The Well of Ascension“Elend: I kind of lost track of time…
Breeze: For two hours?
Elend: There were books involved.”
(The Well of Ascension by Brandon Sanderson)

One of my biggest pet-peeves, especially about epic fantasies, is when a book ends with the death of the evil force; not with the conclusion of the story. There are many excellent examples of this (Avatar: The Last Airbender, even LOTR) – they are incredibly well-crafted stories, but they don’t go on to answer the reader’s questions about what happens after the fall of the empire. It is impossible to imagine that the transitions happen peacefully and without adventure, so why doesn’t the reader get to experience them? The destruction of evil is fantasy’s ‘happily ever after’ marriage ending: just like in romance, the interesting stuff always comes later. It seems that very few fantasy authors realize this, but Brandon Sanderson does.

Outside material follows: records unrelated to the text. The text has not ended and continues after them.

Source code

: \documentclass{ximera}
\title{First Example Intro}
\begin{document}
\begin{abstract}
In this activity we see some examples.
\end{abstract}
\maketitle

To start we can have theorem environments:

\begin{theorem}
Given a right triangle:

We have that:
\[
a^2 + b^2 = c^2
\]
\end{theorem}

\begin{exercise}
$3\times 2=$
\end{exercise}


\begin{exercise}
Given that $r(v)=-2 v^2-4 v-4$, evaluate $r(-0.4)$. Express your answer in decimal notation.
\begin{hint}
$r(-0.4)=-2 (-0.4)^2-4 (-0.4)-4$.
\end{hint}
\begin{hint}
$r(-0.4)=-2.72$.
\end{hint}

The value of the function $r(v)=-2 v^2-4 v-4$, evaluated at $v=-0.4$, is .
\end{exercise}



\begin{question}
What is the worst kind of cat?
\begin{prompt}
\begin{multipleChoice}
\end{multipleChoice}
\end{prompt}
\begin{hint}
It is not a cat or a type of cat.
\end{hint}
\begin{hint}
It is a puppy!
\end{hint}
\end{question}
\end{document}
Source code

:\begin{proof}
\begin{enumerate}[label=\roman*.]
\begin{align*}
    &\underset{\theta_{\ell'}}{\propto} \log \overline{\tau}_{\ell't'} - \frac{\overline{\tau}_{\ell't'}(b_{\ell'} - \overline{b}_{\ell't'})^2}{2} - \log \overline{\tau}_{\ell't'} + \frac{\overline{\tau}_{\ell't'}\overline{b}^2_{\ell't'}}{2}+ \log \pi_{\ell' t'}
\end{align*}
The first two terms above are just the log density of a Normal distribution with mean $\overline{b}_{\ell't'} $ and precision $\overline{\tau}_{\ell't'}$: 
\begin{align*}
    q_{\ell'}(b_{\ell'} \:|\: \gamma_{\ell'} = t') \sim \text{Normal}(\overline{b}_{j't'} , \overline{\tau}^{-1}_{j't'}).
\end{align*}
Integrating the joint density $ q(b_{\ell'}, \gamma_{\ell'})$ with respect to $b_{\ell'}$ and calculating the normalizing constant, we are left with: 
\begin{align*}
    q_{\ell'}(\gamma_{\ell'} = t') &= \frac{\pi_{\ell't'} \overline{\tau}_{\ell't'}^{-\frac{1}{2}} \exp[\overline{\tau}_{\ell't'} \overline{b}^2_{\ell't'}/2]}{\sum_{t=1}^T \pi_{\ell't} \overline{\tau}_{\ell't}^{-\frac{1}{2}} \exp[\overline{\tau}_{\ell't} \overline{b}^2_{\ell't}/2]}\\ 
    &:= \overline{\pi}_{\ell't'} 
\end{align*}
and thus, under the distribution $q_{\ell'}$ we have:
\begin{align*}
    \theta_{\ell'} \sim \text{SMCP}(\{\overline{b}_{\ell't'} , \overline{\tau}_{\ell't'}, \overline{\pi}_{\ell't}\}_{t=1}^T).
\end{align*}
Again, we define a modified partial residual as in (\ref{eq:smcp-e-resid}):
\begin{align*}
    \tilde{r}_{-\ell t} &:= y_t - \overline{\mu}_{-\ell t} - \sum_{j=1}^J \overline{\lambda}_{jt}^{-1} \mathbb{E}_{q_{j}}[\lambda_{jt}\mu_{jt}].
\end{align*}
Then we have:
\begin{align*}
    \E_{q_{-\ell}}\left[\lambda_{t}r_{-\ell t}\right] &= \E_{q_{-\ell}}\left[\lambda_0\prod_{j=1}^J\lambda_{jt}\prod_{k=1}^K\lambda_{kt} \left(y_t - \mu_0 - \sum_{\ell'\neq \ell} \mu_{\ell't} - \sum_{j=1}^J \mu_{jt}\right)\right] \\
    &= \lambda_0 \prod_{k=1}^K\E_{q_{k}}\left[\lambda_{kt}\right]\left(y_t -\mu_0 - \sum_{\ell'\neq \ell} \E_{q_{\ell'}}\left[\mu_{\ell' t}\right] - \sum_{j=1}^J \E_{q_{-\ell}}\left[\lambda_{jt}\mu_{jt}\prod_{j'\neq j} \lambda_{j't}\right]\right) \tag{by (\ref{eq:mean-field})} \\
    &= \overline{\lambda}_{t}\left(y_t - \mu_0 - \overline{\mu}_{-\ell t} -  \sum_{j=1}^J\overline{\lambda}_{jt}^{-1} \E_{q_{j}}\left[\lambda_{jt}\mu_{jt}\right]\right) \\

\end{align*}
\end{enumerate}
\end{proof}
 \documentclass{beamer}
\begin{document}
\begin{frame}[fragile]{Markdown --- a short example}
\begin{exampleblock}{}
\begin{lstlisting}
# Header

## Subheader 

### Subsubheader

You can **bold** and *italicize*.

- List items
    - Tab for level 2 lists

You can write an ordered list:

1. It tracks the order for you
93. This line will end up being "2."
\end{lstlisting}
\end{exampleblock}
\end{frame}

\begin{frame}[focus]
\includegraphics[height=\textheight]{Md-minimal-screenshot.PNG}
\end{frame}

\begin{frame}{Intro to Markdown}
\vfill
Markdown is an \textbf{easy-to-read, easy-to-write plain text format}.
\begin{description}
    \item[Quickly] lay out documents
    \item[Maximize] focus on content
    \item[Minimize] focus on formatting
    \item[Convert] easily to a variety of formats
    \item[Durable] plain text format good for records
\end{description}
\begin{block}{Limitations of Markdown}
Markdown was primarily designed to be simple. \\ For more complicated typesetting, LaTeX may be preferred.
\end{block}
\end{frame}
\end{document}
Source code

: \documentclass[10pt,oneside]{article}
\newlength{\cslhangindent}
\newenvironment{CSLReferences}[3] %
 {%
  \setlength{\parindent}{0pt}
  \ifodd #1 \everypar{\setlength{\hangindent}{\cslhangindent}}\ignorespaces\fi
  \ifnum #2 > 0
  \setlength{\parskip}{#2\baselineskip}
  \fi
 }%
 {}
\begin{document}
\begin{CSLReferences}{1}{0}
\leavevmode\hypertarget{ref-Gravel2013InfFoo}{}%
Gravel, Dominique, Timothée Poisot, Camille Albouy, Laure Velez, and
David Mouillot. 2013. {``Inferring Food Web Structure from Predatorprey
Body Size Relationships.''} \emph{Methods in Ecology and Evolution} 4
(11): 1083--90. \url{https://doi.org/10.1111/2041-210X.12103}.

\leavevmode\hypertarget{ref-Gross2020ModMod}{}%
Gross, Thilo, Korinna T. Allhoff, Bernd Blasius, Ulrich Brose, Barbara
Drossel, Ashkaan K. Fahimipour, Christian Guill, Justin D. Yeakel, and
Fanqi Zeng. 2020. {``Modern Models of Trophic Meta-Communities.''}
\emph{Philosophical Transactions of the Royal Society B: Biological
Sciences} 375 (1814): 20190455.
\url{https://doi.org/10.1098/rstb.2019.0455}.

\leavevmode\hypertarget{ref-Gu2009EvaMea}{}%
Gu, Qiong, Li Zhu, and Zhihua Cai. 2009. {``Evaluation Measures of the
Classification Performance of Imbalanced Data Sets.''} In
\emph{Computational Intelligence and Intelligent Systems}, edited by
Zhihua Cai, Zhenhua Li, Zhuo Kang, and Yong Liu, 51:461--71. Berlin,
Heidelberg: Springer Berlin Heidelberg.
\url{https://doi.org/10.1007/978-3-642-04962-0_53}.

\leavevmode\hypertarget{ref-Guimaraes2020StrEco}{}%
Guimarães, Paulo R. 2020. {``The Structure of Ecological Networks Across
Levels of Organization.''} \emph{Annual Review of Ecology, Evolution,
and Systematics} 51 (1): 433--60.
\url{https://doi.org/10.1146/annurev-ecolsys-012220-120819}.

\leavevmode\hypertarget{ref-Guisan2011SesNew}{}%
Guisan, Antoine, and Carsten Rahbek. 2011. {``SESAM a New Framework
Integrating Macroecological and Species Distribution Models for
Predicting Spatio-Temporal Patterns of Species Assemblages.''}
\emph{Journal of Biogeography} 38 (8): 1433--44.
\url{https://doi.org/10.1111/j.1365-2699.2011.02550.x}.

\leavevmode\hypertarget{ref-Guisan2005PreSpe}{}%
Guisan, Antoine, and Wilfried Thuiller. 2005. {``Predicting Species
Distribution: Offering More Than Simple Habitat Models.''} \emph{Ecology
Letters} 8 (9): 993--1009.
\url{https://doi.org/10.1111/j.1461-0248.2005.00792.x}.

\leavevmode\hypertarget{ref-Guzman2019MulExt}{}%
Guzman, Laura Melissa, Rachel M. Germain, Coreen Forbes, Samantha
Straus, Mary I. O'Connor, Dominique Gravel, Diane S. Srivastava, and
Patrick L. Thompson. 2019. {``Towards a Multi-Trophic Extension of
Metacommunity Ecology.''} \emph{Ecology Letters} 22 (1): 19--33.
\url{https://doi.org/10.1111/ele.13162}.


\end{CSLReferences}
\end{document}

The Well of Ascension is all about what happens after the Lord Ruler is killed. It turns out that being able to destroy an oppressive god does not automatically give a character the power to rule a kingdom. Each of the characters has a lot of growing to do, and Sanderson gives them the chance to do it in this sequel. The tone of the second book is very different from the first, as we get more politics, more amorphous worry, and more mature characters, but it is obviously an integral part of the story arch. Though I don’t usually finish trilogies once I start them, this one is definitely worth continuing.

Recommended Action: Buy – BorrowTBRAvoid

Length: 796 pgs

Ending: Not a stand-alone book, definitely feeds into the third book

Further Reading: If you share my pet-peeve about happily ever after fantasy novels, I would recommend Graceling and its companion book: Bitterblue. Though the first does end with the death of the tyrant king, Bitterblue goes on to describe what happens with his kingdom and how long it really takes to undermine the tyrant’s lasting influence.